**WHAT IS REQUIRED:**
Nothing but the lines below, from the first through the line containing "You can see", should be set down, each one exactly and without pictures.

--- START ---

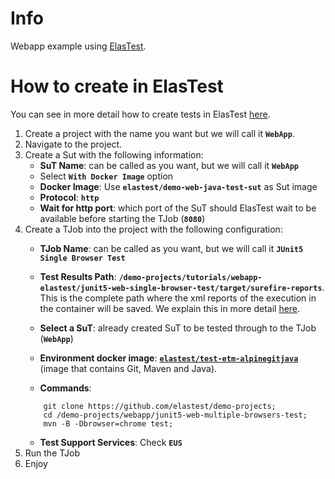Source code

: Info
====

Webapp example using [ElasTest](https://elastest.io/docs/).



How to create in ElasTest
=========================

You can see in more detail how to create tests in ElasTest [here](https://elastest.io/docs/web-browsers/e2e-browser/).

1. Create a project with the name you want but we will call it **`WebApp`**.
2. Navigate to the project.
3. Create a Sut with the following information:
	-   **SuT Name**: can be called as you want, but we will call it **`WebApp`**
	-   Select **`With Docker Image`** option
	-   **Docker Image**: Use **`elastest/demo-web-java-test-sut`** as Sut image 
	-   **Protocol**: **`http`**
	-   **Wait for http port**: which port of the SuT should ElasTest wait to be available before starting the TJob (**`8080`**)
4. Create a TJob into the project with the following configuration:
	-   **TJob Name**: can be called as you want, but we will call it **`JUnit5 Single Browser Test`**
	-   **Test Results Path**: **`/demo-projects/tutorials/webapp-elastest/junit5-web-single-browser-test/target/surefire-reports`**. This is the complete path where the xml reports of the execution in the container will be saved. We explain this in more detail [here](https://elastest.io/docs/testing/unit#xmlAndtestResultsPath).

	-   **Select a SuT**: already created SuT to be tested through to the TJob (**`WebApp`**)

	-   **Environment docker image**:  [**`elastest/test-etm-alpinegitjava`**](https://github.com/elastest/elastest-torm/blob/master/docker/services/examples/test-etm-alpinegitjava/Dockerfile) (image that contains Git, Maven and Java).
	-   **Commands**:
	```
		git clone https://github.com/elastest/demo-projects;
		cd /demo-projects/webapp/junit5-web-multiple-browsers-test;
		mvn -B -Dbrowser=chrome test;
	```
	-   **Test Support Services**: Check **`EUS`**
5. Run the TJob
6. Enjoy



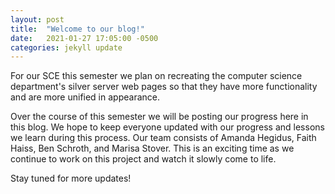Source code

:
 ```yaml
---
layout: post
title:  "Welcome to our blog!"
date:   2021-01-27 17:05:00 -0500
categories: jekyll update
---
```


For our SCE this semester we plan on recreating the computer science department's silver server web pages so that they have more functionality and are more unified in appearance.



Over the course of this semester we will be posting our progress here in this blog. We hope to keep everyone updated with our progress and lessons we learn during this process. Our team consists of Amanda Hegidus, Faith Haiss, Ben Schroth, and Marisa Stover. This is an exciting time as we continue to work on this project and watch it slowly come to life. 

Stay tuned for more updates! 
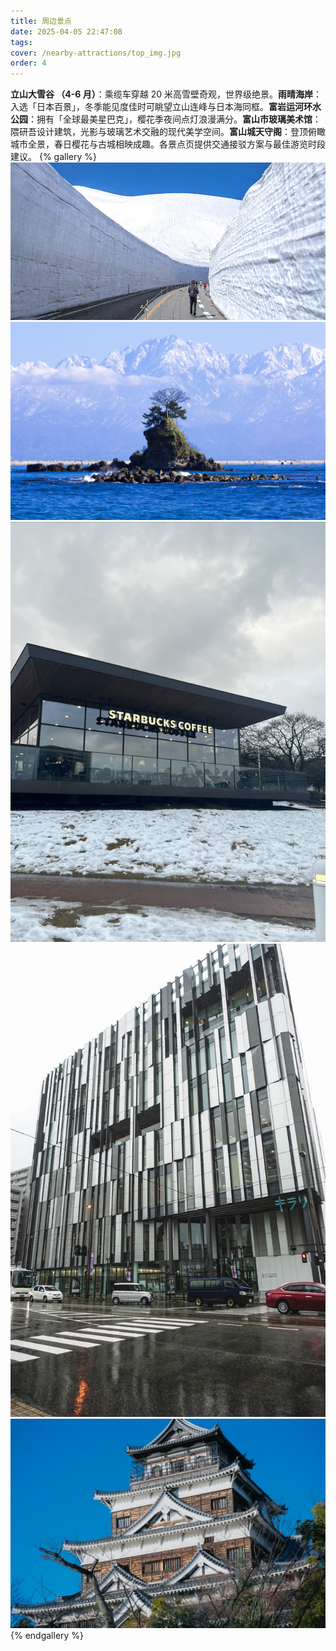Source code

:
 ```yaml
---
title: 周边景点
date: 2025-04-05 22:47:08
tags:
cover: /nearby-attractions/top_img.jpg
order: 4
---
```


**立山大雪谷 ​​（4-6 月）**：乘缆车穿越 20 米高雪壁奇观，世界级绝景。
​**雨晴海岸**​​：入选「日本百景」，冬季能见度佳时可眺望立山连峰与日本海同框。
​**富岩运河环水公园​**：拥有「全球最美星巴克」，樱花季夜间点灯浪漫满分。
​**富山市玻璃美术馆**​​：隈研吾设计建筑，光影与玻璃艺术交融的现代美学空间。
​**富山城天守阁**​：登顶俯瞰城市全景，春日樱花与古城相映成趣。各景点页提供交通接驳方案与最佳游览时段建议。
{% gallery %}
![立山大雪谷](/nearby-attractions/1.jpg)
![雨晴海岸](/nearby-attractions/2.jpg)
![富山最美星巴克](/nearby-attractions/3.jpg)
![富山玻璃美术馆](/nearby-attractions/4.jpg)
![富山城天守阁](/nearby-attractions/5.jpg)
{% endgallery %}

--- END ---

**YOUR RESPONSE:**
Source code

: Info
====

Webapp example using [ElasTest](https://elastest.io/docs/).



How to create in ElasTest
=========================

You can see in more detail how to create tests in ElasTest [here](https://elastest.io/docs/web-browsers/e2e-browser/).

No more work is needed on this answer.